The roots of the confusion go all the way back to the so-called “wars of religion” of the seventeenth century. Catholics and Protestants, says the widespread narrative, were unable to sort out their religious differences by peaceful means. This resulted in what later became known as the Thirty Year’s War, which devastated entire regions of Europe. People saw the need to contain violent religious impulses in order to preclude another war of religion. The result was the emergence of the European secular nation state that was supposed to keep those impulses in check. However, in other parts of the world, particularly in Muslim countries, these violent religious impulses continue to run wild. Most notably, Iranian theocrats keep nurturing those impulses while racing toward the creation of their own A-Bomb. The only way to stop this frightening prospect is to arrange for replacing Iranian theocracy with a secular government. This narrative assumes that there is a transcultural phenomenon, religion, which causes violence. This phenomenon can be separated from other spheres of society, such as politics and economics. Given that religion causes violence, this separation is highly desirable.
During the past two decades these assumptions have been challenged by several important scholars. Particularly, the subjects of religion and violence are treated by William T. Cavanaugh of DePaul University in his groundbreaking book titled The Myth of Religious Violence: Secular Ideology and the Roots of Modern Conflict published by the Oxford University Press in 2009. Cavanaugh examines in depth the historical record of the Thirty Year’s War. He gives numerous instances of warfare between people of the same faith, such as frequent wars between Catholic France and the Holy Roman Emperor. In fact, the latter half of the war was mostly a fight between Catholic France, on the one hand, and the Catholic Habsburgs, on the other. On the Protestant side, Lutheran Swedes demolished the Lutheran city of Copenhagen.
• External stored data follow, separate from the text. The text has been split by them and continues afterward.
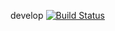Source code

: develop [![Build Status](https://travis-ci.org/Hitin/2TaskManager.svg?branch=develop)](https://travis-ci.org/Hitin/2TaskManager)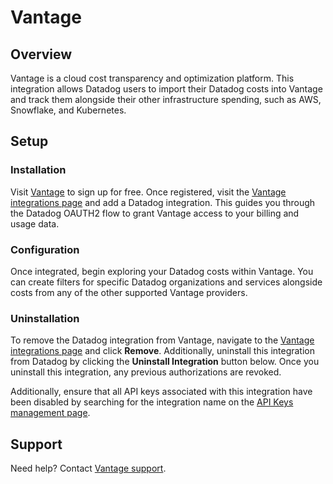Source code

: # Vantage

## Overview

Vantage is a cloud cost transparency and optimization platform. This integration allows Datadog users to import their Datadog costs into Vantage and track them alongside their other infrastructure spending, such as AWS, Snowflake, and Kubernetes.

## Setup

### Installation

Visit [Vantage][4] to sign up for free. Once registered, visit the [Vantage integrations page][1] and add a Datadog integration. This guides you through the Datadog OAUTH2 flow to grant Vantage access to your billing and usage data.

### Configuration

Once integrated, begin exploring your Datadog costs within Vantage. You can create filters for specific Datadog organizations and services alongside costs from any of the other supported Vantage providers.

### Uninstallation

To remove the Datadog integration from Vantage, navigate to the [Vantage integrations page][1] and click **Remove**. Additionally, uninstall this integration from Datadog by clicking the **Uninstall Integration** button below. Once you uninstall this integration, any previous authorizations are revoked. 

Additionally, ensure that all API keys associated with this integration have been disabled by searching for the integration name on the [API Keys management page][3].

## Support

Need help? Contact [Vantage support](mailto:support@vantage.sh).


[1]: https://console.vantage.sh/settings/integrations
[2]: https://app.datadoghq.com/organization-settings/oauth-applications
[3]: https://app.datadoghq.com/organization-settings/api-keys
[4]: https://console.vantage.sh
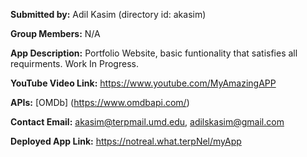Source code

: **Submitted by:** Adil Kasim (directory id: akasim)

**Group Members:** N/A

**App Description:** Portfolio Website, basic funtionality that satisfies all requirments. Work In Progress.

**YouTube Video Link:** https://www.youtube.com/MyAmazingAPP

**APIs:** [OMDb] (https://www.omdbapi.com/)

**Contact Email:**  akasim@terpmail.umd.edu, adilskasim@gmail.com

**Deployed App Link:** https://notreal.what.terpNel/myApp
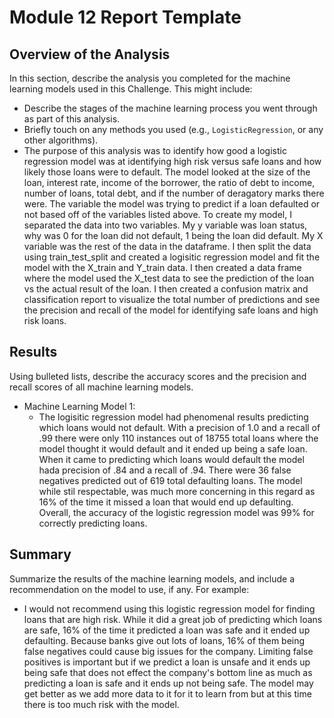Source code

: # Module 12 Report Template

## Overview of the Analysis

In this section, describe the analysis you completed for the machine learning models used in this Challenge. This might include:

* Describe the stages of the machine learning process you went through as part of this analysis.
* Briefly touch on any methods you used (e.g., `LogisticRegression`, or any other algorithms).
* The purpose of this analysis was to identify how good a logistic regression model was at identifying high risk versus safe loans and how likely those loans were to default. The model looked at the size of the loan, interest rate, income of the borrower, the ratio of debt to income, number of loans, total debt, and if the number of deragatory marks there were. The variable the model was trying to predict if a loan defaulted or not based off of the variables listed above. To create my model, I separated the data into two variables. My y variable was loan status, why was 0 for the loan did not default, 1 being the loan did default. My X variable was the rest of the data in the dataframe. I then split the data using train_test_split and created a logisitic regression model and fit the model with the X_train and Y_train data. I then created a data frame where the model used the X_test data to see the prediction of the loan vs the actual result of the loan. I then created a confusion matrix and classification report to visualize the total number of predictions and see the precision and recall of the model for identifying safe loans and high risk loans.

## Results

Using bulleted lists, describe the accuracy scores and the precision and recall scores of all machine learning models.

* Machine Learning Model 1:
    * The logisitic regression model had phenomenal results predicting which loans would not default. With a precision of 1.0 and a recall of .99 there were only 110 instances out of 18755 total loans where the model thought it would default and it ended up being a safe loan. When it came to predicting which loans would default the model hada precision of .84 and a recall of .94. There were 36 false negatives predicted out of 619 total defaulting loans. The model while stil respectable, was much more concerning in this regard as 16% of the time it missed a loan that would end up defaulting. Overall, the accuracy of the logistic regression model was 99% for correctly predicting loans. 

## Summary

Summarize the results of the machine learning models, and include a recommendation on the model to use, if any. For example:

* I would not recommend using this logistic regression model for finding loans that are high risk. While it did a great job of predicting which loans are safe, 16% of the time it predicted a loan was safe and it ended up defaulting. Because banks give out lots of loans, 16% of them being false negatives could cause big issues for the company. Limiting false positives is important but if we predict a loan is unsafe and it ends up being safe that does not effect the company's bottom line as much as predicting a loan is safe and it ends up not being safe. The model may get better as we add more data to it for it to learn from but at this time there is too much risk with the model. 

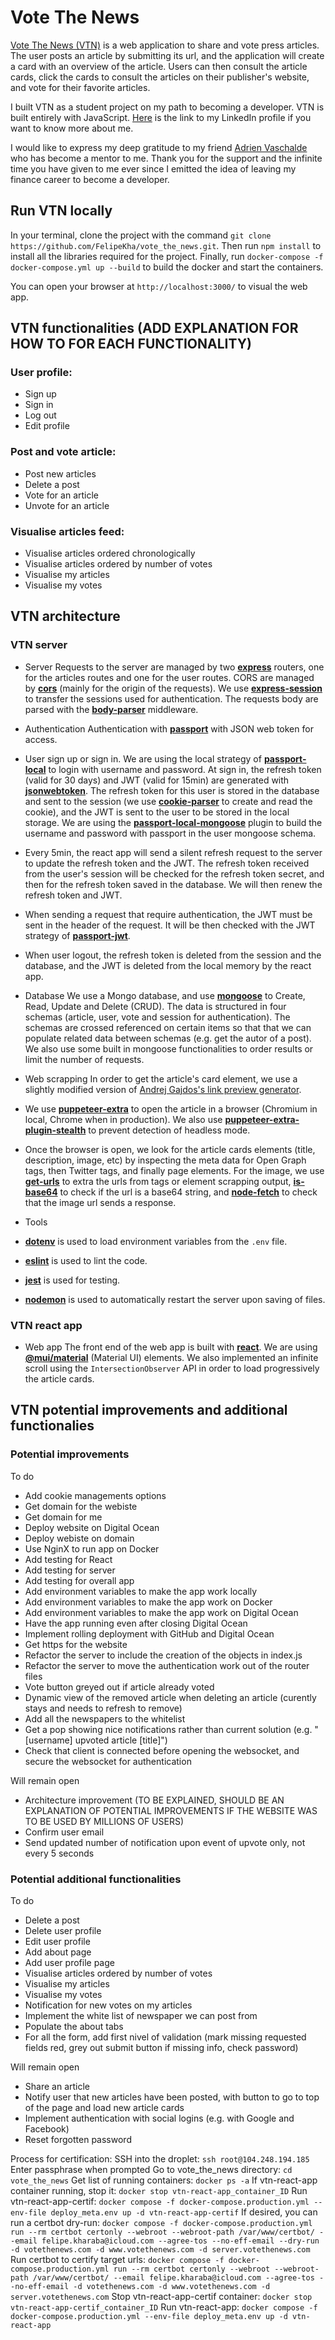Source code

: # Vote The News

[Vote The News (VTN)](PASTEURLHERE.COM) is a web application to share and vote press articles. The user posts an article by submitting its url, and the application will create a card with an overview of the article. Users can then consult the article cards, click the cards to consult the articles on their publisher's website, and vote for their favorite articles.

I built VTN as a student project on my path to becoming a developer. VTN is built entirely with JavaScript. [Here](https://www.linkedin.com/in/felipe-kharaba-11481444/) is the link to my LinkedIn profile if you want to know more about me.

I would like to express my deep gratitude to my friend [Adrien Vaschalde](https://www.linkedin.com/in/avaschalde/) who has become a mentor to me. Thank you for the support and the infinite time you have given to me ever since I emitted the idea of leaving my finance career to become a developer.

## Run VTN locally

In your terminal, clone the project with the command `git clone https://github.com/FelipeKha/vote_the_news.git`.
Then run `npm install` to install all the libraries required for the project.
Finally, run `docker-compose -f docker-compose.yml up --build` to build the docker and start the containers.

You can open your browser at `http://localhost:3000/` to visual the web app.

## VTN functionalities (ADD EXPLANATION FOR HOW TO FOR EACH FUNCTIONALITY)

### User profile:
- Sign up
- Sign in
- Log out
- Edit profile

### Post and vote article:
- Post new articles
- Delete a post
- Vote for an article
- Unvote for an article

### Visualise articles feed:
- Visualise articles ordered chronologically
- Visualise articles ordered by number of votes
- Visualise my articles
- Visualise my votes

## VTN architecture
### VTN server
- Server
Requests to the server are managed by two [**express**](https://www.npmjs.com/package/express) routers, one for the articles routes and one for the user routes. CORS are managed by [**cors**](https://www.npmjs.com/package/cors) (mainly for the origin of the requests). We use [**express-session**](https://www.npmjs.com/package/express-session) to transfer the sessions used for authentication. The requests body are parsed with the [**body-parser**](https://www.npmjs.com/package/body-parser) middleware.
- Authentication
Authentication with [**passport**](https://www.npmjs.com/package/passport) with JSON web token for access.
 - User sign up or sign in. We are using the local strategy of [**passport-local**](https://www.npmjs.com/package/passport-local) to login with username and password. At sign in, the refresh token (valid for 30 days) and JWT (valid for 15min) are generated with [**jsonwebtoken**](https://www.npmjs.com/package/jsonwebtoken). The refresh token for this user is stored in the database and sent to the session (we use [**cookie-parser**](https://www.npmjs.com/package/cookie-parser) to create and read the cookie), and the JWT is sent to the user to be stored in the local storage. We are using the [**passport-local-mongoose**](https://www.npmjs.com/package/passport-local-mongoose) plugin to build the username and password with passport in the user mongoose schema.
 - Every 5min, the react app will send a silent refresh request to the server to update the refresh token and the JWT. The refresh token received from the user's session will be checked for the refresh token secret, and then for the refresh token saved in the database. We will then renew the refresh token and JWT.
 - When sending a request that require authentication, the JWT must be sent in the header of the request. It will be then checked with the JWT strategy of [**passport-jwt**](https://www.npmjs.com/package/passport-jwt).
 - When user logout, the refresh token is deleted from the session and the database, and the JWT is deleted from the local memory by the react app.

- Database
We use a Mongo database, and use [**mongoose**](https://www.npmjs.com/package/mongoose) to Create, Read, Update and Delete (CRUD). The data is structured in four schemas (article, user, vote and session for authentication). The schemas are crossed referenced on certain items so that that we can populate related data between schemas (e.g. get the autor of a post). We also use some built in mongoose functionalities to order results or limit the number of requests.
- Web scrapping
In order to get the article's card element, we use a slightly modified version of [Andrej Gajdos's link preview generator](https://github.com/AndrejGajdos/link-preview-generator).
 - We use [**puppeteer-extra**](https://www.npmjs.com/package/puppeteer-extra) to open the article in a browser (Chromium in local, Chrome when in production). We also use [**puppeteer-extra-plugin-stealth**](https://www.npmjs.com/package/puppeteer-extra-plugin-stealth) to prevent detection of headless mode.
 - Once the browser is open, we look for the article cards elements (title, description, image, etc) by inspecting the meta data for Open Graph tags, then Twitter tags, and finally page elements. For the image, we use [**get-urls**](https://www.npmjs.com/package/get-urls) to extra the urls from tags or element scrapping output, [**is-base64**](https://www.npmjs.com/package/is-base64) to check if the url is a base64 string, and [**node-fetch**](https://www.npmjs.com/package/node-fetch) to check that the image url sends a response.
- Tools
 - [**dotenv**](https://www.npmjs.com/package/dotenv) is used to load environment variables from the `.env` file.
 - [**eslint**](https://www.npmjs.com/package/eslint) is used to lint the code.
 - [**jest**](https://www.npmjs.com/package/jest) is used for testing.
 - [**nodemon**](https://www.npmjs.com/package/nodemon) is used to automatically restart the server upon saving of files.

### VTN react app
- Web app
The front end of the web app is built with [**react**](https://www.npmjs.com/package/react). We are using [**@mui/material**](https://www.npmjs.com/package/@mui/material) (Material UI) elements. We also implemented an infinite scroll using the `IntersectionObserver` API in order to load progressively the article cards.

## VTN potential improvements and additional functionalies
### Potential improvements
To do
- Add cookie managements options
- Get domain for the webiste
- Get domain for me
- Deploy website on Digital Ocean
- Deploy webiste on domain
- Use NginX to run app on Docker
- Add testing for React
- Add testing for server
- Add testing for overall app
- Add environment variables to make the app work locally
- Add environment variables to make the app work on Docker
- Add environment variables to make the app work on Digital Ocean
- Have the app running even after closing Digital Ocean
- Implement rolling deployment with GitHub and Digital Ocean
- Get https for the website
- Refactor the server to include the creation of the objects in index.js
- Refactor the server to move the authentication work out of the router files
- Vote button greyed out if article already voted
- Dynamic view of the removed article when deleting an article (curently stays and needs to refresh to remove)
- Add all the newspapers to the whitelist
- Get a pop showing nice notifications rather than current solution (e.g. "[username] upvoted article [title]")
- Check that client is connected before opening the websocket, and secure the websocket for authentication


Will remain open
- Architecture improvement (TO BE EXPLAINED, SHOULD BE AN EXPLANATION OF POTENTIAL IMPROVEMENTS IF THE WEBSITE WAS TO BE USED BY MILLIONS OF USERS)
- Confirm user email
- Send updated number of notification upon event of upvote only, not every 5 seconds


### Potential additional functionalities
To do
- Delete a post
- Delete user profile
- Edit user profile
- Add about page
- Add user profile page
- Visualise articles ordered by number of votes
- Visualise my articles
- Visualise my votes
- Notification for new votes on my articles
- Implement the white list of newspaper we can post from
- Populate the about tabs
- For all the form, add first nivel of validation (mark missing requested fields red, grey out submit button if missing info, check password)

Will remain open
- Share an article
- Notify user that new articles have been posted, with button to go to top of the page and load new article cards
- Implement authentication with social logins (e.g. with Google and Facebook)
- Reset forgotten password


Process for certification:
SSH into the droplet:
`ssh root@104.248.194.185`
Enter passphrase when prompted
Go to vote_the_news directory:
`cd vote_the_news`
Get list of running containers:
`docker ps -a`
If vtn-react-app container running, stop it:
`docker stop vtn-react-app_container_ID`
Run vtn-react-app-certif:
`docker compose -f docker-compose.production.yml --env-file deploy_meta.env up -d vtn-react-app-certif`
If desired, you can run a certbot dry-run:
`docker compose -f docker-compose.production.yml run --rm certbot certonly --webroot --webroot-path /var/www/certbot/ --email felipe.kharaba@icloud.com --agree-tos --no-eff-email --dry-run -d votethenews.com -d www.votethenews.com -d server.votethenews.com`
Run certbot to certify target urls:
`docker compose -f docker-compose.production.yml run --rm certbot certonly --webroot --webroot-path /var/www/certbot/ --email felipe.kharaba@icloud.com --agree-tos --no-eff-email -d votethenews.com -d www.votethenews.com -d server.votethenews.com`
Stop vtn-react-app-certif container:
`docker stop vtn-react-app-certif_container_ID`
Run vtn-react-app:
`docker compose -f docker-compose.production.yml --env-file deploy_meta.env up -d vtn-react-app`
French Cardinal Richelieu gave his support to the Lutheran Swedes in their fight against the Holy Roman Emperor, and the Pope supported the Swedish-French alliance. And, of course, mercenaries sold their services to the highest bidder: Ernst von Mansfield worked first for the Catholic Spanish, then for the Lutheran Frederick V, and subsequently switched sides several times. In light of these facts, is it really plausible to claim that the Thirty Year’s War was a “war of religion?” It seems political and economic interests were at least just as significant in causing the war, and it is at best unclear whether the birth pangs of the emerging secular nation state would be a more sound description of the Thirty Year’s War than “wars of religion.”
But the problem goes even deeper than whether religious or political considerations were decisive in causing the war. The very idea of religion as distinct from the secular is of fairly recent making. Before the Enlightenment, as John Milbank famously noted, there was no “secular.” The creation of the secular did not begin in earnest until after the Thirty Year’s War. This is why it is so challenging to separate theological from political and economic factors in determining what caused the war. One would find it just as challenging to separate theological from political and economic factors in examining the regime of Iranian theocrats.
The relevant question for our purposes is whether the emergence of the secular nation state led to a decline in violence. There are those who maintain that violence is indeed on the decrease. For example, Steven Pinker of Harvard points that we no longer brand or flay people, break people on wheel or burn cats alive for entertainment (http://www.edge.org/3rd_culture/pinker07/pinker07_index.html). However, there are others like Ian Kershaw of the University of Sheffield who speaks about progressive increase in violence over the last two centuries (http://folk.uio.no/kjetilrh/slav4114/sitat/kershaw.pdf). The worst wars between 1815 and 1914 were the Crimean War (1856-56, 400,000 dead) and the Franco-Prussian War (1870-71, 184,000 dead). The First World War brought more than 8,000,000 military casualties and, according to some estimates, about 5,000,000 civilian deaths. The Second World War came with at least 40,000,000 casualties, about 27,000,000 civilian. Note the dramatic increase in the percentage of civilian casualties, which cannot be attributed solely to the perfecting of technology for mass killing, such as bombing. This increase certainly reflects the overall brutalization of warfare. Add to the mix the Chinese Cultural Revolution (40,000,000 deaths), the victims of Stalin’s famine terror unrelated to World War II (20,000,000), the Pol Pot Genocide in Cambodia (1,500,000 – 2,000,000 people), the Armenian genocide (850,000 – 1,500,000 victims) and the picture becomes even grimmer. Kershaw cites the blending of popular sovereignty with nationalist ideology as the most crucial factor in the eruption of violence after 1919.
Of course, the nineteenth century was the time when the secular nation state emerged in full force.